Carolyn Daniels Sanger of Topsfield, the daughter of Eastham residents Edward and Nancy Daniels, died in a hiking accident on April 23, 2025 at Purgatory Chasm State Reservation in Sutton. An oncology nurse and a mother of four, she was 49.

Carrie was born on June 24, 1975 in Framingham and grew up in Holliston. She inherited a paper route handed down to her by her siblings, Pamela and Edward, and on weekends and holidays she’d explore the local environs with her friends, coming home at dinnertime when called by her mother’s brass bell.
Carrie’s family spent most summer vacations in Eastham, where Carrie loved Thumpertown, Nauset Light, and Coast Guard beaches.
In 1985, her father, a science teacher at Framingham High School, converted a van into a small camper and took the family on a summer-long cross-country trip. The spare tire cover on the back of the van read “Cape Cod to California.”
“That trip was a powerful experience for Carrie,” said her father.

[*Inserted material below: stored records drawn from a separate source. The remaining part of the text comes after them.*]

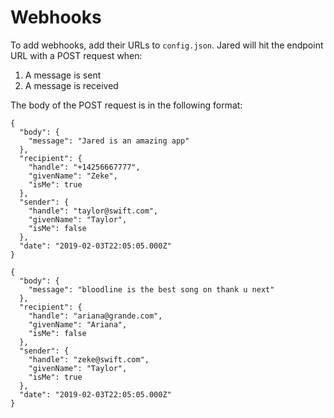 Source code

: # Webhooks

To add webhooks, add their URLs to `config.json`. Jared will hit the endpoint URL with a POST request when:

1. A message is sent
2. A message is received

The body of the POST request is in the following format:
```
{
  "body": {
    "message": "Jared is an amazing app"
  },
  "recipient": {
    "handle": "+14256667777",
    "givenName": "Zeke",
    "isMe": true
  },
  "sender": {
    "handle": "taylor@swift.com",
    "givenName": "Taylor",
    "isMe": false
  },
  "date": "2019-02-03T22:05:05.000Z"
}
```

```
{
  "body": {
    "message": "bloodline is the best song on thank u next"
  },
  "recipient": {
    "handle": "ariana@grande.com",
    "givenName": "Ariana",
    "isMe": false
  },
  "sender": {
    "handle": "zeke@swift.com",
    "givenName": "Taylor",
    "isMe": true
  },
  "date": "2019-02-03T22:05:05.000Z"
}
```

She ran cross country and played basketball at Holliston High, graduating in 1993. She earned a nursing degree at UMass Lowell in 1997 and joined her sister in Atlanta, where she began her career as a pediatric oncology nurse at Henrietta Egleston Hospital for Children. She worked long hours, often overnight, caring for the children and working closely with their parents.
Embracing life away from work, Carrie learned to scuba dive, skied in Colorado, tried sky diving, and on a trip to Alaska ran in the Mayor’s Midnight Sun Half Marathon in Anchorage.
She returned to Massachusetts and worked at Beth Israel Deaconess Hospital from 2001 to 2008 as a blood marrow transplant oncology nurse and at South Shore Hospital as a clinical nurse specialist from 2008 to 2013. She then moved to Mass. General Hospital as an outpatient oncology infusion nurse.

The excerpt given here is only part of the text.